===== INFORMATION SUPPLIED

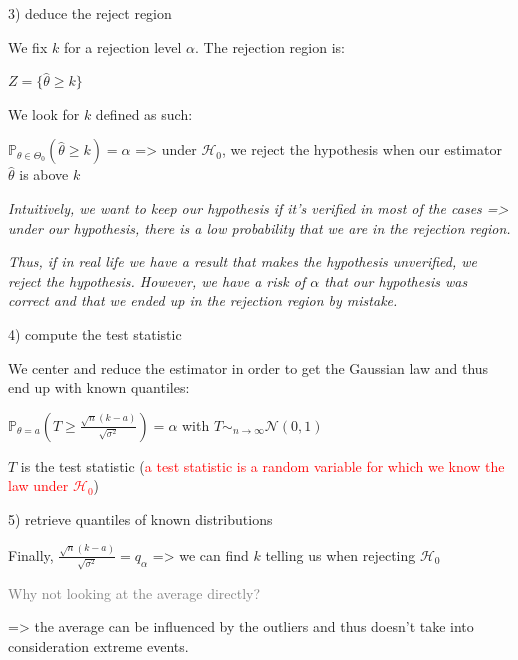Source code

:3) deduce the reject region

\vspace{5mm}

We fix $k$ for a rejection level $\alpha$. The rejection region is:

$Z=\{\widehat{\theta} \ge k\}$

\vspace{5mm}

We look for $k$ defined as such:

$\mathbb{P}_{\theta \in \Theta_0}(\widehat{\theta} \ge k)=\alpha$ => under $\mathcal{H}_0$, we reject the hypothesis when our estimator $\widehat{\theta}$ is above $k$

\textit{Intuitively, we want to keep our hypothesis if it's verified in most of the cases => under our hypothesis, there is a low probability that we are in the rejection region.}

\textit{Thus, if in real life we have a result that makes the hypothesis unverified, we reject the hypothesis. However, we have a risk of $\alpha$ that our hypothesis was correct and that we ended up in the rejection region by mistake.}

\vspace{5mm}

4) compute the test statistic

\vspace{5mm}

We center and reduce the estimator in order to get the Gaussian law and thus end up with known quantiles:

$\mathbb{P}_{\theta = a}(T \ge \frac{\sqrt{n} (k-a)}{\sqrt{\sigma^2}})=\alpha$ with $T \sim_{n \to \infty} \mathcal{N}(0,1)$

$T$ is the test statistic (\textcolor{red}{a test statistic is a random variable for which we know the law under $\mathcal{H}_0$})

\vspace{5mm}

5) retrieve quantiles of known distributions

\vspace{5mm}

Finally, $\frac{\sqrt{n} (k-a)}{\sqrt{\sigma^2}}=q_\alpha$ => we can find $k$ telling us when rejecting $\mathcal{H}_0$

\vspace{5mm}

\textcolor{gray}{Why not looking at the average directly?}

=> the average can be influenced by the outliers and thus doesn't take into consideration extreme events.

==========
===== INFORMATION SUPPLIED

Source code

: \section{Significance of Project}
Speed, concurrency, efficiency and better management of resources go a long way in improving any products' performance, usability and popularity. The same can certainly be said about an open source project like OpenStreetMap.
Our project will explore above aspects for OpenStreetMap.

==========

PROBLEM REQUIREMENTS
State only how many lines above hold the string "alpha".

RESULT
5